Therefore, the problem amounts to finding a viable evolution of the system $x(·)$ with the minimum possible restoration budget $B(x,\mathcal{I},p).$ This problem can be formulated as a stochastic shortest-path problem, whose objective is to minimize the expected restoration budget, and which can be solved by dynamic programming.

A feedback solution takes the form of a decision tree that gives a control to apply for each state of the system from where it is possible to reach the target. Knowing that each sequence of controls applied in the past, combined with the realization of the uncertainties (the climatic events that occurred) during that period, leads the system to a specific state, the feedback solution gives a sequence of controls to apply during the next periods. Each branch of the decision tree representing the solution describes the evolution of the system for one possible realization of the uncertainties during the exploitation period.

6. Numerical Results

In this section, we consider some farming systems, to which we will refer as cases in a single-parcel setting.

Table 4. Description of the different cases.

Case	Crops
Case 1	Plantain, Export banana
Banana
Case 2	Plantain, Export banana, Sugar cane
Banana & sugar cane
Case 3	Yam(Yellow), Yam(Grosse Caille), Tomato
Tomato and yam
Case 4	Yam (Yellow), Yam(Grosse Caille), Tomato, Eggplant, Lettuce, Carrot, Green bean, Cabbage, Cassava, Melon, Cucumber, Turban squash
Multicrop
Case 5	Plantain, Export banana, Sugar cane, Yam (Yellow), Yam(Grosse Caille), Tomato, Eggplant, Lettuce, Carrot, Green bean, Cabbage, Cassava, Melon, Cucumber, Turban squash
All crops

lists the crops considered in these cases. Each crop can be used either with a conventional or agroecological practice. Additionally, farmers can choose to leave their land fallow. When coupled with the agroecological practice (short fallow and long fallow), the land is left in simple fallow. When coupled with the conventional practice (improved short fallow and improved long fallow), the fallow is improved with the use of chemical additives or fertilizers.
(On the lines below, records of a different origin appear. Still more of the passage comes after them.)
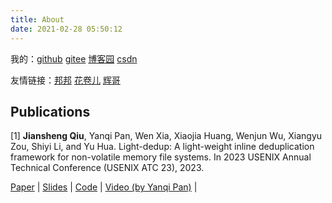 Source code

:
 ```yaml
---
title: About
date: 2021-02-28 05:50:12
---
```


我的：<a href="https://github.com/seekstar">github</a> <a href="https://gitee.com/searchstar">gitee</a> <a href="https://www.cnblogs.com/searchstar">博客园</a> <a href="https://seekstar.blog.csdn.net/">csdn</a>

友情链接：<a href="https://dingbangliu.codeberg.page/">邦邦</a> <a href="https://huajuaner.github.io">花卷儿</a> <a href="https://hotarugali.github.io/">辉哥</a>

## Publications

[1] **Jiansheng Qiu**, Yanqi Pan, Wen Xia, Xiaojia Huang, Wenjun Wu, Xiangyu Zou, Shiyi Li, and Yu Hua. Light-dedup: A light-weight inline deduplication framework for non-volatile memory file systems. In 2023 USENIX Annual Technical Conference (USENIX ATC 23), 2023.

[Paper](https://www.usenix.org/system/files/atc23-qiu-jiansheng.pdf) | [Slides](https://www.usenix.org/system/files/atc23_slides_qiu.pdf) | [Code](https://github.com/Light-Dedup) | [Video (by Yanqi Pan)](https://www.youtube.com/watch?v=dQzjK--oikw) |
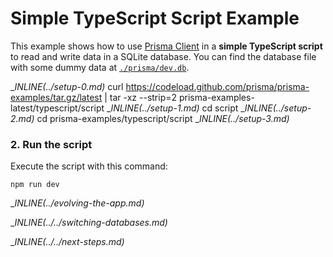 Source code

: # Simple TypeScript Script Example

This example shows how to use [Prisma Client](https://www.prisma.io/docs/reference/tools-and-interfaces/prisma-client) in a **simple TypeScript script** to read and write data in a SQLite database. You can find the database file with some dummy data at [`./prisma/dev.db`](./prisma/dev.db).

__INLINE(../_setup-0.md)__
curl https://codeload.github.com/prisma/prisma-examples/tar.gz/latest | tar -xz --strip=2 prisma-examples-latest/typescript/script
__INLINE(../_setup-1.md)__
cd script
__INLINE(../_setup-2.md)__
cd prisma-examples/typescript/script
__INLINE(../_setup-3.md)__

### 2. Run the script

Execute the script with this command: 

```
npm run dev
```

__INLINE(../_evolving-the-app.md)__

__INLINE(../../_switching-databases.md)__

__INLINE(../../_next-steps.md)__
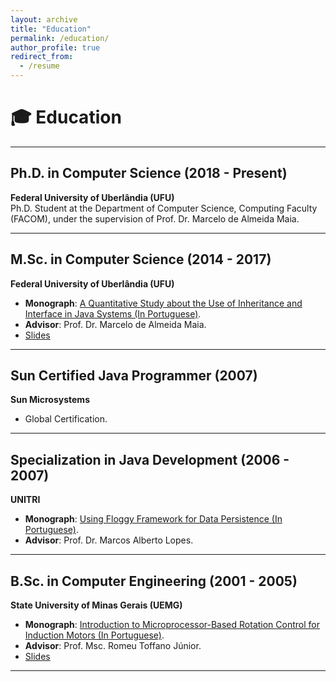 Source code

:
```yaml
---
layout: archive
title: "Education"
permalink: /education/
author_profile: true
redirect_from:
  - /resume
---
```


# 🎓 Education

---

## Ph.D. in Computer Science (2018 - Present)

**Federal University of Uberlândia (UFU)**  
Ph.D. Student at the Department of Computer Science, Computing Faculty (FACOM), under the supervision of Prof. Dr. Marcelo de Almeida Maia.

---

## M.Sc. in Computer Science (2014 - 2017)

**Federal University of Uberlândia (UFU)**  

- **Monograph**: [A Quantitative Study about the Use of Inheritance and Interface in Java Systems (In Portuguese)](https://carloseduardoxp.github.io/files/msc-monograph.pdf).
- **Advisor**: Prof. Dr. Marcelo de Almeida Maia.
- [Slides](https://carloseduardoxp.github.io/files/msc-slides.pdf)

---

## Sun Certified Java Programmer (2007)

**Sun Microsystems**  
- Global Certification.

---

## Specialization in Java Development (2006 - 2007)

**UNITRI**

- **Monograph**: [Using Floggy Framework for Data Persistence (In Portuguese)](https://carloseduardoxp.github.io/files/specialization-finalwork.pdf).
- **Advisor**: Prof. Dr. Marcos Alberto Lopes.

---

## B.Sc. in Computer Engineering (2001 - 2005)

**State University of Minas Gerais (UEMG)**

- **Monograph**: [Introduction to Microprocessor-Based Rotation Control for Induction Motors (In Portuguese)](https://carloseduardoxp.github.io/files/Bcc-monograph.pdf).
- **Advisor**: Prof. Msc. Romeu Toffano Júnior.
- [Slides](https://carloseduardoxp.github.io/files/Bcc-slides.pdf)

---
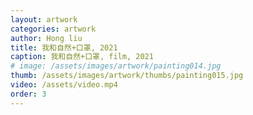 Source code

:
 ```yaml
---
layout: artwork
categories: artwork
author: Hong liu
title: 我和自然+口罩, 2021
caption: 我和自然+口罩, film, 2021
# image: /assets/images/artwork/painting014.jpg
thumb: /assets/images/artwork/thumbs/painting015.jpg
video: /assets/video.mp4
order: 3
---
```

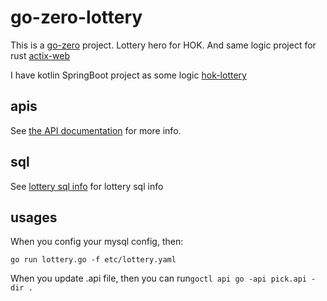 # go-zero-lottery

This is a [go-zero](https://go-zero.dev) project. Lottery hero for HOK. And same logic project for rust [actix-web](https://github.com/weiraneve/hok-lottery-actix)

I have kotlin SpringBoot project as some logic [hok-lottery](https://github.com/weiraneve/hok-lottery)

## apis

See [the API documentation](./doc/api) for more info.

## sql

See [lottery sql info](./doc/sql/lottery.sql) for lottery sql info

## usages

When you config your mysql config, then:
```
go run lottery.go -f etc/lottery.yaml
```

When you update .api file, then you can run`goctl api go -api pick.api -dir .`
Each one of the cases listed above represents a type of farming system practiced in the French West Indies: the export sector, specialized in banana and sugar cane (cases C1 and C2); the local market sector, based on diversified vegetable farming (C3 and C4); and, a theoretical case (C5) that combines all of the crops.

Computations were made for various hurricane impacts on the GISQ, initial GISQ levels, time horizons, confidence levels, and fixed costs in order to be able to analyze the effect of each parameter. We always require that the farm remain self-sufficient on average, i.e., we set the economic constraint to 0 ($W_{min}=0$) and impose that the retained solution(s) allow for a positive mean treasury.

All of the case studies concern the Guadeloupe archipelago. For the common elements, we use the same data and parameter values, as in Durand et al. [18]. The other required data and parameter values are estimated in Section 4 and/or displayed in Appendix B and Appendix C.

The rest of the section is divided into two parts. In the first part (Section 6.1), we focus on the capture basins. In particular, we analyze the impact of hurricanes on the GISQ (in Section 6.1.1), the impact of the time horizon (in Section 6.1.2), the impact of crop diversification (in Section 6.1.3), the impact of fixed charges (in Section 6.1.4), and the impact of the initial GISQ (in Section 6.1.5).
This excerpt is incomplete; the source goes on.